• _Dataset entries_:
BEGIN

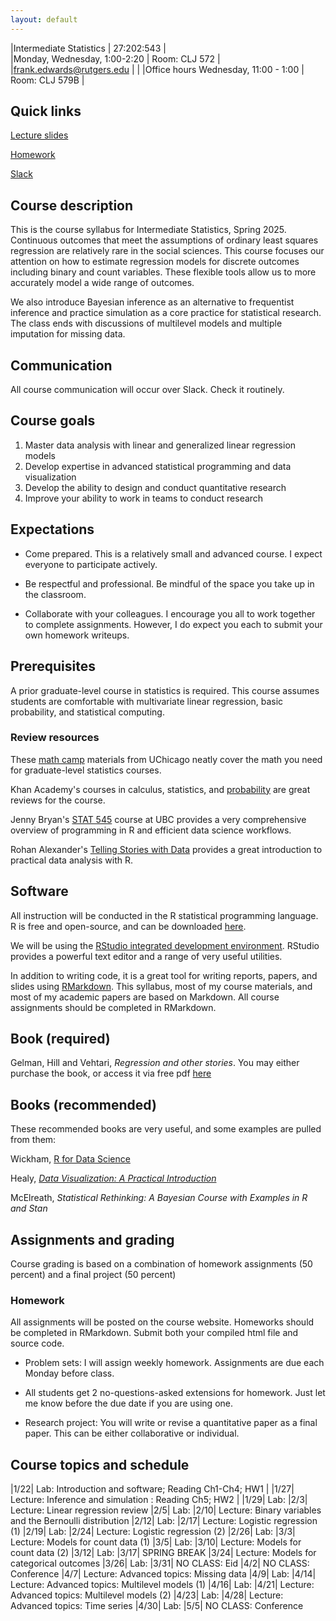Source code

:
 ```yaml
---
layout: default
---
```


|Intermediate Statistics | 27:202:543 |  
|Monday, Wednesday, 1:00-2:20 | Room: CLJ 572 |
|frank.edwards@rutgers.edu | | 
|Office hours Wednesday, 11:00 - 1:00 | Room: CLJ 579B |

## Quick links

[Lecture slides](https://github.com/f-edwards/intermediate_stats/tree/master/slides)

[Homework](https://github.com/f-edwards/intermediate_stats/tree/master/hw)

[Slack]()

## Course description

This is the course syllabus for Intermediate Statistics, Spring 2025. Continuous outcomes that meet the assumptions of ordinary least squares regression are relatively rare in the social sciences. This course focuses our attention on how to estimate regression models for discrete outcomes including binary and count variables. These flexible tools allow us to more accurately model a wide range of outcomes.

We also introduce Bayesian inference as an alternative to frequentist inference and practice simulation as a core practice for statistical research. The class ends with discussions of multilevel models and multiple imputation for missing data. 

## Communication

All course communication will occur over Slack. Check it routinely. 

## Course goals

1. Master data analysis with linear and generalized linear regression models
2. Develop expertise in advanced statistical programming and data visualization 
3. Develop the ability to design and conduct quantitative research
4. Improve your ability to work in teams to conduct research

## Expectations

- Come prepared. This is a relatively small and advanced course. I expect everyone to participate actively.

- Be respectful and professional. Be mindful of the space you take up in the classroom.

- Collaborate with your colleagues. I encourage you all to work together to complete assignments. However, I do expect you each to submit your own homework writeups. 

## Prerequisites

A prior graduate-level course in statistics is required. This course assumes students are comfortable with multivariate linear regression, basic probability, and statistical computing.

### Review resources

These [math camp](https://github.com/math-camp/course) materials from UChicago neatly cover the math you need for graduate-level statistics courses.

Khan Academy's courses in calculus, statistics, and [probability](https://www.khanacademy.org/math/statistics-probability/probability-library) are great reviews for the course. 

Jenny Bryan's [STAT 545](http://stat545.com/) course at UBC provides a very comprehensive overview of programming in R and efficient data science workflows.

Rohan Alexander's [Telling Stories with Data](https://tellingstorieswithdata.com/) provides a great introduction to practical data analysis with R. 

## Software

All instruction will be conducted in the R statistical programming language. R is free and open-source, and can be downloaded [here](https://cran.r-project.org/).

We will be using the [RStudio integrated development environment](https://www.rstudio.com/products/rstudio/download/). RStudio provides a powerful text editor and a range of very useful utilities. 

In addition to writing code, it is a great tool for writing reports, papers, and slides using [RMarkdown](https://rmarkdown.rstudio.com/lesson-1.html). This syllabus, most of my course materials, and most of my academic papers are based on Markdown. All course assignments should be completed in RMarkdown.

## Book (required)

Gelman, Hill and Vehtari, *Regression and other stories*. You may either purchase the book, or access it via free pdf [here](https://users.aalto.fi/~ave/ROS.pdf)

## Books (recommended)

These recommended books are very useful, and some examples are pulled from them:

Wickham, [R for Data Science](https://r4ds.had.co.nz/) 

Healy, [*Data Visualization: A Practical Introduction*](http://socviz.co/index.html) 

McElreath, *Statistical Rethinking: A Bayesian Course with Examples in R and Stan*

## Assignments and grading

Course grading is based on a combination of homework assignments (50 percent) and a final project (50 percent)

### Homework

All assignments will be posted on the course website. Homeworks should be completed in RMarkdown. Submit both your compiled html file and source code.

- Problem sets: I will assign weekly homework. Assignments are due each Monday before class. 

- All students get 2 no-questions-asked extensions for homework. Just let me know before the due date if you are using one. 

- Research project: You will write or revise a quantitative paper as a final paper. This can be either collaborative or individual. 

## Course topics and schedule

|1/22| Lab: Introduction and software; Reading Ch1-Ch4; HW1 | 
|1/27| Lecture: Inference and simulation : Reading Ch5; HW2 | 
|1/29| Lab: 
|2/3| Lecture: Linear regression review
|2/5| Lab: 
|2/10| Lecture: Binary variables and the Bernoulli distribution
|2/12| Lab: 
|2/17| Lecture: Logistic regression (1)
|2/19| Lab: 
|2/24| Lecture: Logistic regression (2)
|2/26| Lab: 
|3/3| Lecture: Models for count data (1)
|3/5| Lab: 
|3/10| Lecture: Models for count data (2)
|3/12| Lab: 
|3/17| SPRING BREAK
|3/24| Lecture: Models for categorical outcomes
|3/26| Lab: 
|3/31| NO CLASS: Eid
|4/2| NO CLASS: Conference
|4/7| Lecture: Advanced topics: Missing data 
|4/9| Lab: 
|4/14| Lecture: Advanced topics: Multilevel models (1)
|4/16| Lab: 
|4/21| Lecture: Advanced topics: Multilevel models (2)
|4/23| Lab: 
|4/28| Lecture: Advanced topics: Time series
|4/30| Lab: 
|5/5| NO CLASS: Conference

END

• _What you should do_: All lines from the one with "Reading Ch5; HW2 |" through the end of the data must be repeated exactly, and nothing else may be repeated.

• _Reply to the task_:
|1/27| Lecture: Inference and simulation : Reading Ch5; HW2 | 
|1/29| Lab: 
|2/3| Lecture: Linear regression review
|2/5| Lab: 
|2/10| Lecture: Binary variables and the Bernoulli distribution
|2/12| Lab: 
|2/17| Lecture: Logistic regression (1)
|2/19| Lab: 
|2/24| Lecture: Logistic regression (2)
|2/26| Lab: 
|3/3| Lecture: Models for count data (1)
|3/5| Lab: 
|3/10| Lecture: Models for count data (2)
|3/12| Lab: 
|3/17| SPRING BREAK
|3/24| Lecture: Models for categorical outcomes
|3/26| Lab: 
|3/31| NO CLASS: Eid
|4/2| NO CLASS: Conference
|4/7| Lecture: Advanced topics: Missing data 
|4/9| Lab: 
|4/14| Lecture: Advanced topics: Multilevel models (1)
|4/16| Lab: 
|4/21| Lecture: Advanced topics: Multilevel models (2)
|4/23| Lab: 
|4/28| Lecture: Advanced topics: Time series
|4/30| Lab: 
|5/5| NO CLASS: Conference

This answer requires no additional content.